In the case of 25 divided regions, when the number of regions whose entire surface is a recess is 25, the entire surface becomes a recess, that is, the sheet does not have a recess as a result over the entire surface of the sheet. Needless to say, no effect can be obtained. In the case of a square region, the same applies when the entire surface of all the square regions is a recess.

The 2-h sheet has a square opening in the sheet, and vertical and horizontal straight concave portions exist on the peripheral edge of the frame-shaped sheet. This sheet has a plurality of recesses in 16 regions at the peripheral edge.
As shown by the 2-h sheet, the foamed sheet of the present invention may have an opening. In this case, the shape of the opening is not particularly limited, and examples include the shape exemplified as the shape of the recess, for example, a linear shape, a substantially circular shape, a substantially quadrangular shape, a substantially triangular shape, a substantially polygonal shape, and a combination thereof. Further, the opening may be provided at one place as shown by the 2-h sheet, or may be provided at a plurality of places.

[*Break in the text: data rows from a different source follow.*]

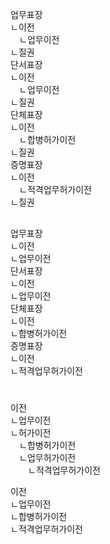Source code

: <link rel="stylesheet" href="../../.res/darkmode.css">  


<pre>
업무표장  
ㄴ<span class="t">이전</span>  
　ㄴ<span class="r">업무이전</span>  
ㄴ<span class="t">질권</span>  
단서표장  
ㄴ<span class="t">이전</span>  
　ㄴ<span class="r">업무이전</span>  
ㄴ<span class="t">질권</span>  
단체표장  
ㄴ<span class="t">이전</span>  
　ㄴ<span class="r">합병허가이전</span>  
ㄴ<span class="t">질권</span>  
증명표장  
ㄴ<span class="t">이전</span>  
　ㄴ<span class="r">적격업무허가이전</span>  
ㄴ<span class="t">질권</span>  

</pre>
업무표장  
ㄴ<span class="t">이전</span>  
ㄴ<span class="r">업무이전</span>  
단서표장  
ㄴ<span class="t">이전</span>  
ㄴ<span class="r">업무이전</span>  
단체표장  
ㄴ<span class="t">이전</span>  
ㄴ<span class="r">합병허가이전</span>  
증명표장  
ㄴ<span class="t">이전</span>  
ㄴ<span class="r">적격업무허가이전</span>  


#
이전  
ㄴ업무이전  
ㄴ허가이전  
　ㄴ합병허가이전  
　ㄴ업무허가이전  
　　ㄴ적격업무허가이전  
  
  
이전  
ㄴ업무이전  
ㄴ합병허가이전  
ㄴ적격업무허가이전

In the case of having openings, the area ratio of the openings to the entire sheet surface is preferably 1 to 90%, more preferably 10 to 85%, and still more preferably 20 to 85%. When the area ratio of the opening is within the above range, the recess can be sufficiently formed, and the impact absorption and the pooling resistance are improved.

Each mode shown in FIG. 3 has a square area and has various patterns of recesses. Although only two examples are shown in FIG. 3, for example, a sheet having concave portions having the same pattern as the concave portions having various patterns shown in FIG. Can be.
The 3-a sheet has concave portions having the same pattern as that of the 2-a sheet. However, since the area is 1 cm ² or more in the 25 divided areas, a square area is applied as the area. This sheet has no recess in the left end, the right end, and the region of the sixth row from the left, but has a recess in the other regions. The number of regions having recesses is 54, and the ratio of regions having recesses to the entire region (81) is 66.7%.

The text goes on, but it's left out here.